A voz do fakih despertou Abdu-r-rahman das suas tenebrosas cogitações. Poz-se em pé. As lagrymas haviam corrido por aquellas faces, mas estavam enxutas. A procella de paixões encontradas tumultuava lá dentro; mas o gesto do principe dos crentes recobrára apparente serenidade. Descendo do throno pegou na mão mirrada de Al-muulin, e apertando-a entre as suas, disse:

“Homem que guias teus passos pelo caminho do céu; homem acceito ao propheta, perdoa as injurias de um insensato! Cria ser superior á fraqueza humana. Enganava-me! Foi um momento que passou. Possas tu esquece-lo! Agora estou tranquillo ... bem tranquillo ... Abdallah, o traidor que era meu filho, não concebeu tão atroz designio. Alguém lh’o inspirou: alguem verteu naquelle animo soberbo as vans e criminosas esperanças de subir ao throno por cima do meu cadaver e do de Al-hakem. Não desejo sabe-lo para o absolver; porque elle já não póde evitar o destino fatal que o aguarda. Morrerá; que antes de ser pae fui kalifa, e Deus confiou-me no Andalus a espada da suprema justiça. Morrerá; mas hão-de acompanha-lo todos os que o precipitaram no abysmo.”

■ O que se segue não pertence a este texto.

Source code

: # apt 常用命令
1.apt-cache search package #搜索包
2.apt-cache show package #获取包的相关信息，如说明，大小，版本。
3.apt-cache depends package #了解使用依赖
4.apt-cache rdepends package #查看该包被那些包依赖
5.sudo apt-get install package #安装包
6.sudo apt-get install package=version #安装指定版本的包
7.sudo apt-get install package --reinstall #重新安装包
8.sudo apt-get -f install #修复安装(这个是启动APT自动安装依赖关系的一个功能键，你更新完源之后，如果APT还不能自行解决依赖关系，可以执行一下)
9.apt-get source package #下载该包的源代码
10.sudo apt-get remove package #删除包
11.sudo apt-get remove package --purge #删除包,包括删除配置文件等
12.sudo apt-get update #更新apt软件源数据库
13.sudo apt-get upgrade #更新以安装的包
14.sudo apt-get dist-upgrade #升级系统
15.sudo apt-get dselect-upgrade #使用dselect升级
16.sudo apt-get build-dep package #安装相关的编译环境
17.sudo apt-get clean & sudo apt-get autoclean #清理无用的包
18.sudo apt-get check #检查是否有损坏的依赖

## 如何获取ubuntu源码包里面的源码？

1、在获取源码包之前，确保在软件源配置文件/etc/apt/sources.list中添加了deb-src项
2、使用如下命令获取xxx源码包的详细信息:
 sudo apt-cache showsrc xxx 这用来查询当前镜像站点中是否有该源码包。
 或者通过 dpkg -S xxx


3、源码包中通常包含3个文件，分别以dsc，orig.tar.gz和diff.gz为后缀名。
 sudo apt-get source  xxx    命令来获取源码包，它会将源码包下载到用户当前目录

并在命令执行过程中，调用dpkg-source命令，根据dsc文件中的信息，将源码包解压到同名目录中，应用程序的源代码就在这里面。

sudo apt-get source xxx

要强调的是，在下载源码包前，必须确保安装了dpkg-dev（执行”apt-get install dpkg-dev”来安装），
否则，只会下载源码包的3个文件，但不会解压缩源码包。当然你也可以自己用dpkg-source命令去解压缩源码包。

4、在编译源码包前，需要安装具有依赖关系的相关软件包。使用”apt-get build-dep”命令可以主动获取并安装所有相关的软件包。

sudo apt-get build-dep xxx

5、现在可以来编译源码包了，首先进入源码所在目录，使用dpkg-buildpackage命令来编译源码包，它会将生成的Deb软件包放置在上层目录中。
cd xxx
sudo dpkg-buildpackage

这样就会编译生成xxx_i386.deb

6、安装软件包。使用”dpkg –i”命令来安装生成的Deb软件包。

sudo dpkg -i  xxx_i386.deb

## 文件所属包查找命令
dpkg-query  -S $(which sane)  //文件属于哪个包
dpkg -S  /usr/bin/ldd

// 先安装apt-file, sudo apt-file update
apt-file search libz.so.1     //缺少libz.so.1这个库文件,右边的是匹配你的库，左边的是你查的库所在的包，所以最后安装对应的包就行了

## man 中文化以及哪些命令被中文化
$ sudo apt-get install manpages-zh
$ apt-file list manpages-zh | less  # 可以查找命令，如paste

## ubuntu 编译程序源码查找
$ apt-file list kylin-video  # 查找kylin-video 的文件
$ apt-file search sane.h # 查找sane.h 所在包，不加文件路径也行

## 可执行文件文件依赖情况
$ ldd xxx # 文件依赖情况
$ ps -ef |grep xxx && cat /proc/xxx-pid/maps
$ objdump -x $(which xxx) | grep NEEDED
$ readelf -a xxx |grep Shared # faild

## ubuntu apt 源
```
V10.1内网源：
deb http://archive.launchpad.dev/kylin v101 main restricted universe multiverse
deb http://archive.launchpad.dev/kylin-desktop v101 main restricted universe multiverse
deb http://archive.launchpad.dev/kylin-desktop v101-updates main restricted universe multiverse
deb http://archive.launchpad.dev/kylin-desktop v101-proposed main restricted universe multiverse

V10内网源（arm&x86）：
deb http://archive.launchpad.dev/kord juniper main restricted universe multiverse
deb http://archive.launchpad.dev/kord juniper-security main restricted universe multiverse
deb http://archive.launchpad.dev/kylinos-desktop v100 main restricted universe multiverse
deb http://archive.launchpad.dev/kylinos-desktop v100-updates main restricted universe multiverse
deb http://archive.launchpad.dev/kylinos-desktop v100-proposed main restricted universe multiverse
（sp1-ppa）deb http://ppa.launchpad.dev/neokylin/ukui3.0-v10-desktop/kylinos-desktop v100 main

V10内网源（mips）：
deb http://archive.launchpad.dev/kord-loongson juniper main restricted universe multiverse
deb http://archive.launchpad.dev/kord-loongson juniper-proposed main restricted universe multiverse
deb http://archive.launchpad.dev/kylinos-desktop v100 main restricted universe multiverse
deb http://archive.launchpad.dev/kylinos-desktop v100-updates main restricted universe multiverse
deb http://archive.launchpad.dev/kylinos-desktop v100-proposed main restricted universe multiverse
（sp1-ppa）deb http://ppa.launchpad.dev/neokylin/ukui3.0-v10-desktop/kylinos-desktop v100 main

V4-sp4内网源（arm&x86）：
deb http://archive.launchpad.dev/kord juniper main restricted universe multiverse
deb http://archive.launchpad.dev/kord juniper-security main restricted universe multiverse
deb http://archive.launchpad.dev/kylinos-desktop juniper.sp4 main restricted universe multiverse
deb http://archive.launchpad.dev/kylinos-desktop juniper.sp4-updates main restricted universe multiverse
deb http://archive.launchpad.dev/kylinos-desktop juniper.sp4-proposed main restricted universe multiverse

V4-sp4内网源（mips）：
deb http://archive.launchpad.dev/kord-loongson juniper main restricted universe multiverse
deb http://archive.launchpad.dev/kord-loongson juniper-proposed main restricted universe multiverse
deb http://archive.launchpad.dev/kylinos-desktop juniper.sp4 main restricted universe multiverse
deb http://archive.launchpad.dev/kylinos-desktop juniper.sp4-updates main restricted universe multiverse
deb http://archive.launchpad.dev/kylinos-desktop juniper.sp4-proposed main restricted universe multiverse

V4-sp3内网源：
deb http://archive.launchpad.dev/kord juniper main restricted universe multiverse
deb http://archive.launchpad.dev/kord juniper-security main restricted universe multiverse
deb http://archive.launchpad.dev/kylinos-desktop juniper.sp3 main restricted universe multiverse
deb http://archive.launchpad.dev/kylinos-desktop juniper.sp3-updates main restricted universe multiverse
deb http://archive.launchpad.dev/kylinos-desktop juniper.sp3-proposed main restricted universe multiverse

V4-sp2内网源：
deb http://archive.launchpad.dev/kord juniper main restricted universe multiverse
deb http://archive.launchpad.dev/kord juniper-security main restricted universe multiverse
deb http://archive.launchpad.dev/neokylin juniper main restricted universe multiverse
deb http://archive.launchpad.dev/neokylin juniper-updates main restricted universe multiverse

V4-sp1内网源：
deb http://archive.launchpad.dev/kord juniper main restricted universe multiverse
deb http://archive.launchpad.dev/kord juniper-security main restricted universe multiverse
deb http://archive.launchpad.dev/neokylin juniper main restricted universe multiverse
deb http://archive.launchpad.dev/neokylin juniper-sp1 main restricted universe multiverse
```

“Ainda ha pouco te disse—­replicou Al-gafir—­o que pôde inventar o ódio que é obrigado a esconder-se debaixo do manto da indifferença, e até da submissão. Al-barr, o orgulhoso Al-barr, que tu offendeste no seu amor proprio de poeta, e que expulsaste de Azzahrat como um homem sem engenho nem saber, quiz provar-te que ao menos possuia o talento de conspirador. Foi elle que preparou este terrivel successo. Has-de confessar que se houve com destreza. Só n’uma cousa não: em pretender associar-me aos seus designios. Associar-me? ... não digo bem ... fazer-me seu instrumento ... A mim! ... Queria que eu te apontasse ao povo como um impio pelas tuas allianças com os amires infiéis do Frandjat. Fingi estar por tudo; e chegou a confiar plenamente na minha lealdade. Tomei a meu cargo as mensagens aos rebeldes do oriente e a Umeyya-ibn-Ishak, o alliado dos christãos, o antigo kaid de Chantaryin. Foi assim que pude colligir estas provas de conspiração. Loucos! as suas esperanças eram a miragem do deserto... Dos seus alliados apenas os de Zarkosta e das montanhas de Al-kibla não foram um sonho. As cartas de Umeyya, as promessas do amir nazareno de Djalikia, [1] tudo era feito por mim. Como eu enganei Al-barr, que bem conhece a letra de Umeyya, esse é um segredo que depois de tantas revelações, tu deixarás, kalifa, que eu guarde para mim ... Oh, os insensatos! os insensatos!”

E desatou a rir.

A noite tinha-se aproximado do seu fim. A revolução, que ameaçava trazer á Hespanha mussulmana todos os horrores da guerra civil, devia rebentar dentro de poucas horas, talvez. Era necessário afoga-la em sangue. O longo habito de reinar, juncto ao caracter energico de Abdu-r-rahman, fazia com que nestas crises elle desenvolvesse de um modo admiravel todos os recursos que o genio amestrado pela experiencia lhe suggeria. Recalcando no fundo do coração a cruel lembrança de que era um filho que ia sacrificar á paz e á segurança do império, o kalifa despediu Al-muulin, e mandando immediatamente reunir o divan deu largas instrucções ao chefe da guarda dos slavos. Ao romper da manhan todos os conspiradores que residiam em Cordova estavam presos, e muitos mensageiros tinham partido levando as ordens de Ahdu-r-rahman aos walis das provincias e aos generaes das fronteiras. Apesar das lagrymas e rogos do generoso Al-hakem, que luctou tenazmente por salvar a vida de seu irmão, o kalifa mostrou-se inflexivel. A cabeça de Abdallah cahiu aos pés do algoz na propria camara do principe no palacio Merwan. Al-barr, suicidando-se na masmorra em que o tinham lançado, evitou assim o supplicio.

O dia immediato á noite em que se passou a scena entre Abdu-r-rahman e Al-gafir, que tentamos descrever, foi um dia de sangue para Cordova, e de lucto para muitas das mais illustres famílias.


  1. Os árabes designavam os reis de Oviedo e Leão pelo titulo de reis de Galliza.